Problem statement: Would you copy all lines in the data that contain the word "where"?

• • • •

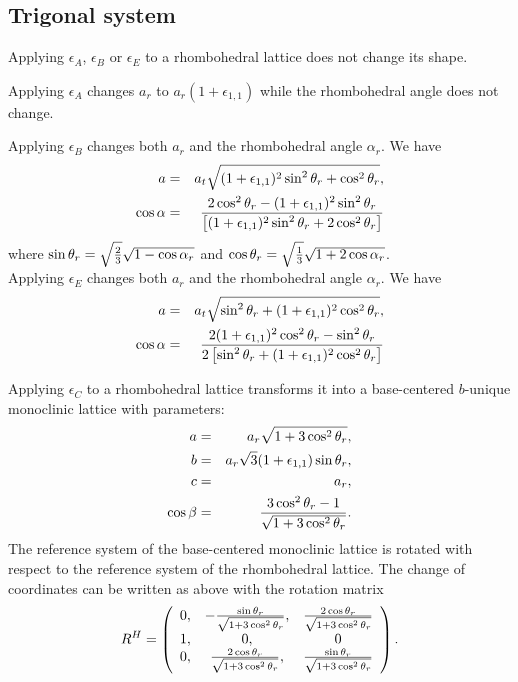 \documentclass[12pt,a4paper,twoside]{report}
\begin{document}
{\color{web-blue}\subsection{Trigonal system}}
\color{black}

Applying $\epsilon_A$, $\epsilon_B$ or $\epsilon_E$ to a rhombohedral 
lattice does not change its shape. 

Applying $\epsilon_A$ changes $a_r$ to $a_r (1+\epsilon_{1,1})$ while the
rhombohedral angle does not change.

Applying $\epsilon_B$ changes both $a_r$ and the rhombohedral angle 
$\alpha_r$. We have 
\begin{eqnarray}
a&=&a_t \sqrt{(1 + \epsilon_{1,1})^2 \sin^2\theta_r + \cos^2\theta_r}, \\
\cos\alpha &=& {
2 \cos^2\theta_r -(1 + \epsilon_{1,1})^2 \sin^2\theta_r  \over
 \left[(1 + \epsilon_{1,1})^2 \sin^2\theta_r+ 2 \cos^2\theta_r\right]}
\end{eqnarray}
where 
$\sin{\theta_r}=\sqrt{2\over 3}\sqrt{1-\cos{\alpha_r}}$
and $\cos{\theta_r}=\sqrt{1\over 3}\sqrt{1 + 2 \cos{\alpha_r}}$. \\

Applying $\epsilon_E$ changes both $a_r$ and the rhombohedral angle
$\alpha_r$. We have 
\begin{eqnarray}
a&=&a_t \sqrt{\sin^2\theta_r + (1 + \epsilon_{1,1})^2 \cos^2\theta_r}, \\
\cos\alpha &=& {
2(1 + \epsilon_{1,1})^2 \cos^2\theta_r -\sin^2\theta_r  \over
2 \left[\sin^2\theta_r+ (1 + \epsilon_{1,1})^2 \cos^2\theta_r\right]}
\end{eqnarray}

Applying $\epsilon_C$ to a rhombohedral lattice transforms it into a
base-centered $b$-unique monoclinic lattice with parameters:
\begin{eqnarray}
a&=&a_r \sqrt{1 + 3 \cos^2 \theta_r}, \\
b&=&a_r \sqrt{3} (1 + \epsilon_{1,1}) \sin \theta_r, \\
c&=&a_r, \\
\cos\beta &=& {3 \cos^2 \theta_r -1 \over \sqrt{1 + 3 \cos^2 \theta_r} }.
\end{eqnarray}
The reference system of the base-centered monoclinic lattice is rotated 
with respect to the reference system of the rhombohedral lattice.
The change of coordinates can be written as above with the rotation matrix 
\begin{equation}
R^H=\left( \begin{array}{ccc}
0, & -{\sin\theta_r \over \sqrt{1 + 3 \cos^2 \theta_r}}, &  {2\cos\theta_r \over \sqrt{1 + 3 \cos^2 \theta_r}}\\
1, & 0, & 0  
\\
0, & {2\cos\theta_r \over \sqrt{1 + 3 \cos^2 \theta_r}}, & 
{\sin\theta_r \over \sqrt{1 + 3 \cos^2 \theta_r}} 
\end{array}
\right).
\end{equation}
\end{document}
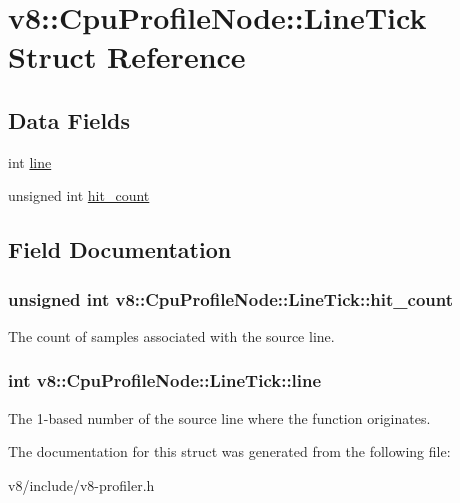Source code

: \hypertarget{structv8_1_1CpuProfileNode_1_1LineTick}{}\section{v8\+:\+:Cpu\+Profile\+Node\+:\+:Line\+Tick Struct Reference}
\label{structv8_1_1CpuProfileNode_1_1LineTick}
\subsection*{Data Fields}
\begin{DoxyCompactItemize}
\item 
int \hyperlink{structv8_1_1CpuProfileNode_1_1LineTick_af96fbdefbc07b2c84cf41d74555626f6}{line}
\item 
unsigned int \hyperlink{structv8_1_1CpuProfileNode_1_1LineTick_a62653fb1e6d381a5747d24b83aab1c1b}{hit\+\_\+count}
\end{DoxyCompactItemize}


\subsection{Field Documentation}
\hypertarget{structv8_1_1CpuProfileNode_1_1LineTick_a62653fb1e6d381a5747d24b83aab1c1b}{}
\subsubsection[{hit\+\_\+count}]{\setlength{\rightskip}{0pt plus 5cm}unsigned int v8\+::\+Cpu\+Profile\+Node\+::\+Line\+Tick\+::hit\+\_\+count}\label{structv8_1_1CpuProfileNode_1_1LineTick_a62653fb1e6d381a5747d24b83aab1c1b}
The count of samples associated with the source line. \hypertarget{structv8_1_1CpuProfileNode_1_1LineTick_af96fbdefbc07b2c84cf41d74555626f6}{}
\subsubsection[{line}]{\setlength{\rightskip}{0pt plus 5cm}int v8\+::\+Cpu\+Profile\+Node\+::\+Line\+Tick\+::line}\label{structv8_1_1CpuProfileNode_1_1LineTick_af96fbdefbc07b2c84cf41d74555626f6}
The 1-\/based number of the source line where the function originates. 

The documentation for this struct was generated from the following file\+:\begin{DoxyCompactItemize}
\item 
v8/include/v8-\/profiler.\+h\end{DoxyCompactItemize}
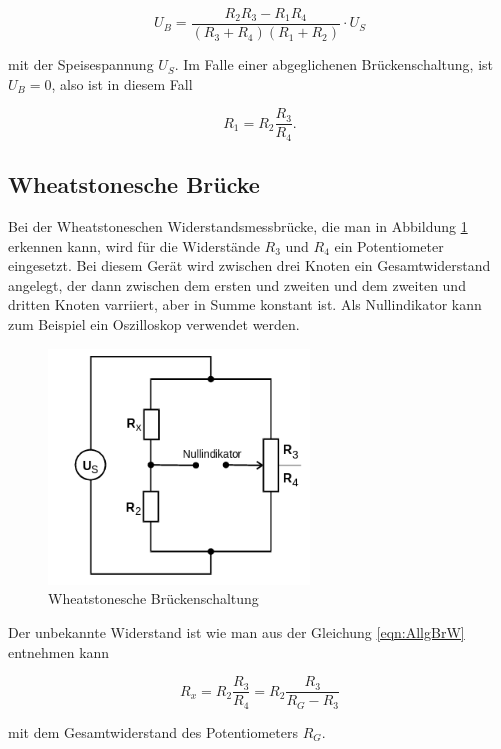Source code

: \begin{equation}
  U_B = \frac{R_2R_3 - R_1R_4}{(R_3+R_4)(R_1+R_2)} \cdot U_S
  \label{eqn:Brs}
\end{equation}

mit der Speisespannung $U_S$.
Im Falle einer abgeglichenen Brückenschaltung, ist $U_B = 0$, also
ist in diesem Fall

\begin{equation}
  R_1 = R_2\frac{R_3}{R_4}.
  \label{eqn:AllgBrW}
\end{equation}


\subsection{Wheatstonesche Brücke}

Bei der Wheatstoneschen Widerstandsmessbrücke, die man in Abbildung
\ref{fig:WheBr} erkennen kann, wird für die
Widerstände $R_3$ und $R_4$ ein Potentiometer eingesetzt.
Bei diesem Gerät wird zwischen
drei Knoten ein Gesamtwiderstand angelegt, der dann zwischen dem ersten und
zweiten und dem zweiten und dritten Knoten varriiert, aber in Summe konstant
ist. Als Nullindikator kann zum Beispiel ein Oszilloskop verwendet werden.

\begin{figure}[h]
  \centering
  \includegraphics[height=6.25cm]{WheBr.png}
  \caption{Wheatstonesche Brückenschaltung}
  \label{fig:WheBr}
\end{figure}

Der unbekannte Widerstand ist wie man aus der Gleichung
\eqref{eqn:AllgBrW} entnehmen kann

\begin{equation}
  R_x = R_2\frac{R_3}{R_4} = R_2\frac{R_3}{R_G - R_3}
\end{equation}

mit dem Gesamtwiderstand des Potentiometers $R_G$.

• • • •

Solution for this exercise:
where 
The 1-\/based number of the source line where the function originates. 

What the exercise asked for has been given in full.